Input material:
================

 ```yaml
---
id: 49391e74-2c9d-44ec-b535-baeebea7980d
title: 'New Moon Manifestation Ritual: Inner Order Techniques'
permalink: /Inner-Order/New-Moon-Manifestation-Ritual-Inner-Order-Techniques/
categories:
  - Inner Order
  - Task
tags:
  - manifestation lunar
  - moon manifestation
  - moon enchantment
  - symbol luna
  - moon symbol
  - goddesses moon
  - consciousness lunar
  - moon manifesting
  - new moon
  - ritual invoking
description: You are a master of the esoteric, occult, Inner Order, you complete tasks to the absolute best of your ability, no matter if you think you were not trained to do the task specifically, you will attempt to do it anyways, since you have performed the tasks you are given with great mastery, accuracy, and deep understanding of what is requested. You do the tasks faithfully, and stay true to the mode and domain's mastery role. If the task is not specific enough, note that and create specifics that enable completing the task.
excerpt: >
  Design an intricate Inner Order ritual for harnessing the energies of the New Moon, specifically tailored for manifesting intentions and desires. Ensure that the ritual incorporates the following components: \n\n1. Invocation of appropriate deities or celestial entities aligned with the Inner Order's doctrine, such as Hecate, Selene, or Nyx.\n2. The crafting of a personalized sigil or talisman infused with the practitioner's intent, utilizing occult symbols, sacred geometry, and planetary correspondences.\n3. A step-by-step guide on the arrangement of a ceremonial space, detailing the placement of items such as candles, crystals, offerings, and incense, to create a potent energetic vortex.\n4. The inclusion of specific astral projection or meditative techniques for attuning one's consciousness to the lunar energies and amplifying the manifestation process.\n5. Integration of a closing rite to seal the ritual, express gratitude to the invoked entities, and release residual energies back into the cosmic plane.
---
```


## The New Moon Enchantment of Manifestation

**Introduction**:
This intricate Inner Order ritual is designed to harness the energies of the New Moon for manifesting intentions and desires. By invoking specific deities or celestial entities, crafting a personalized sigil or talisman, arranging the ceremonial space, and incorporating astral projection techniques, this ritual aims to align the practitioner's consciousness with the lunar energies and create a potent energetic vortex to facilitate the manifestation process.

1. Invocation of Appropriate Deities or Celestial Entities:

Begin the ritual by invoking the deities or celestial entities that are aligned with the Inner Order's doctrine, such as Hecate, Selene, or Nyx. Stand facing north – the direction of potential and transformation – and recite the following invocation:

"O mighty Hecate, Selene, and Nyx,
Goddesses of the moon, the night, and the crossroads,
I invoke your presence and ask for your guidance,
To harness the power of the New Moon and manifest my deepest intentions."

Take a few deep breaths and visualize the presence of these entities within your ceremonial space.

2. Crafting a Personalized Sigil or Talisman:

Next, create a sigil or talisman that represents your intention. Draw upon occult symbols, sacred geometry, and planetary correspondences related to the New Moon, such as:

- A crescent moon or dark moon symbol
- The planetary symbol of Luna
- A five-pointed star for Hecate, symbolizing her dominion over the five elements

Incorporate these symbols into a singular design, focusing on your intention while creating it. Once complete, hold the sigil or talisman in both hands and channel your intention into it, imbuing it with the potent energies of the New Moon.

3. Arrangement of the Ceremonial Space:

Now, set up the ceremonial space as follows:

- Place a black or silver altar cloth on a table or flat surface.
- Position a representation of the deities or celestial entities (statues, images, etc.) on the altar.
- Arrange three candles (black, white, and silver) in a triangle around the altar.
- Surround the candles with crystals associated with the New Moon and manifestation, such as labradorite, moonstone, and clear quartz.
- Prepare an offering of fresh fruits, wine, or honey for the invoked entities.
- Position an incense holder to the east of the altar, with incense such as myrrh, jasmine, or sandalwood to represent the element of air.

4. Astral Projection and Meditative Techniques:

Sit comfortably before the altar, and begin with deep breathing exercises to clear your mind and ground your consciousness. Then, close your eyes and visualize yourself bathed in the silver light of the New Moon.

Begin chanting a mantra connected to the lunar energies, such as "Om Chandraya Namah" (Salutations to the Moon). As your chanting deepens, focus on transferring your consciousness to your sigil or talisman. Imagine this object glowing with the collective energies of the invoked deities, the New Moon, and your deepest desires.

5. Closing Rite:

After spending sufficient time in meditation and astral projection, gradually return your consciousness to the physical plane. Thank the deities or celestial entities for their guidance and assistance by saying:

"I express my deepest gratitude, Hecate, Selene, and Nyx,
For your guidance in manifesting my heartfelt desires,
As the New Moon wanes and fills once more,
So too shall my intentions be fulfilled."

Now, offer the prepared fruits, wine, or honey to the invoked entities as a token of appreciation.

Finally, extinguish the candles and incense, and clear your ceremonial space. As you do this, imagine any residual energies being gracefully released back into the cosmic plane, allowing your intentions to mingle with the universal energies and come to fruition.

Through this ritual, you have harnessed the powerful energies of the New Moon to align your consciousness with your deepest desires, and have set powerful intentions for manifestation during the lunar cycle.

================

Reproduce the data exactly. Keep every line intact.

 ```yaml
---
id: 49391e74-2c9d-44ec-b535-baeebea7980d
title: 'New Moon Manifestation Ritual: Inner Order Techniques'
permalink: /Inner-Order/New-Moon-Manifestation-Ritual-Inner-Order-Techniques/
categories:
  - Inner Order
  - Task
tags:
  - manifestation lunar
  - moon manifestation
  - moon enchantment
  - symbol luna
  - moon symbol
  - goddesses moon
  - consciousness lunar
  - moon manifesting
  - new moon
  - ritual invoking
description: You are a master of the esoteric, occult, Inner Order, you complete tasks to the absolute best of your ability, no matter if you think you were not trained to do the task specifically, you will attempt to do it anyways, since you have performed the tasks you are given with great mastery, accuracy, and deep understanding of what is requested. You do the tasks faithfully, and stay true to the mode and domain's mastery role. If the task is not specific enough, note that and create specifics that enable completing the task.
excerpt: >
  Design an intricate Inner Order ritual for harnessing the energies of the New Moon, specifically tailored for manifesting intentions and desires. Ensure that the ritual incorporates the following components: \n\n1. Invocation of appropriate deities or celestial entities aligned with the Inner Order's doctrine, such as Hecate, Selene, or Nyx.\n2. The crafting of a personalized sigil or talisman infused with the practitioner's intent, utilizing occult symbols, sacred geometry, and planetary correspondences.\n3. A step-by-step guide on the arrangement of a ceremonial space, detailing the placement of items such as candles, crystals, offerings, and incense, to create a potent energetic vortex.\n4. The inclusion of specific astral projection or meditative techniques for attuning one's consciousness to the lunar energies and amplifying the manifestation process.\n5. Integration of a closing rite to seal the ritual, express gratitude to the invoked entities, and release residual energies back into the cosmic plane.
---
```


## The New Moon Enchantment of Manifestation

**Introduction**:
This intricate Inner Order ritual is designed to harness the energies of the New Moon for manifesting intentions and desires. By invoking specific deities or celestial entities, crafting a personalized sigil or talisman, arranging the ceremonial space, and incorporating astral projection techniques, this ritual aims to align the practitioner's consciousness with the lunar energies and create a potent energetic vortex to facilitate the manifestation process.

1. Invocation of Appropriate Deities or Celestial Entities:

Begin the ritual by invoking the deities or celestial entities that are aligned with the Inner Order's doctrine, such as Hecate, Selene, or Nyx. Stand facing north – the direction of potential and transformation – and recite the following invocation:

"O mighty Hecate, Selene, and Nyx,
Goddesses of the moon, the night, and the crossroads,
I invoke your presence and ask for your guidance,
To harness the power of the New Moon and manifest my deepest intentions."

Take a few deep breaths and visualize the presence of these entities within your ceremonial space.

2. Crafting a Personalized Sigil or Talisman:

Next, create a sigil or talisman that represents your intention. Draw upon occult symbols, sacred geometry, and planetary correspondences related to the New Moon, such as:

- A crescent moon or dark moon symbol
- The planetary symbol of Luna
- A five-pointed star for Hecate, symbolizing her dominion over the five elements

Incorporate these symbols into a singular design, focusing on your intention while creating it. Once complete, hold the sigil or talisman in both hands and channel your intention into it, imbuing it with the potent energies of the New Moon.

3. Arrangement of the Ceremonial Space:

Now, set up the ceremonial space as follows:

- Place a black or silver altar cloth on a table or flat surface.
- Position a representation of the deities or celestial entities (statues, images, etc.) on the altar.
- Arrange three candles (black, white, and silver) in a triangle around the altar.
- Surround the candles with crystals associated with the New Moon and manifestation, such as labradorite, moonstone, and clear quartz.
- Prepare an offering of fresh fruits, wine, or honey for the invoked entities.
- Position an incense holder to the east of the altar, with incense such as myrrh, jasmine, or sandalwood to represent the element of air.

4. Astral Projection and Meditative Techniques:

Sit comfortably before the altar, and begin with deep breathing exercises to clear your mind and ground your consciousness. Then, close your eyes and visualize yourself bathed in the silver light of the New Moon.

Begin chanting a mantra connected to the lunar energies, such as "Om Chandraya Namah" (Salutations to the Moon). As your chanting deepens, focus on transferring your consciousness to your sigil or talisman. Imagine this object glowing with the collective energies of the invoked deities, the New Moon, and your deepest desires.

5. Closing Rite:

After spending sufficient time in meditation and astral projection, gradually return your consciousness to the physical plane. Thank the deities or celestial entities for their guidance and assistance by saying:

"I express my deepest gratitude, Hecate, Selene, and Nyx,
For your guidance in manifesting my heartfelt desires,
As the New Moon wanes and fills once more,
So too shall my intentions be fulfilled."

Now, offer the prepared fruits, wine, or honey to the invoked entities as a token of appreciation.

Finally, extinguish the candles and incense, and clear your ceremonial space. As you do this, imagine any residual energies being gracefully released back into the cosmic plane, allowing your intentions to mingle with the universal energies and come to fruition.

Through this ritual, you have harnessed the powerful energies of the New Moon to align your consciousness with your deepest desires, and have set powerful intentions for manifestation during the lunar cycle.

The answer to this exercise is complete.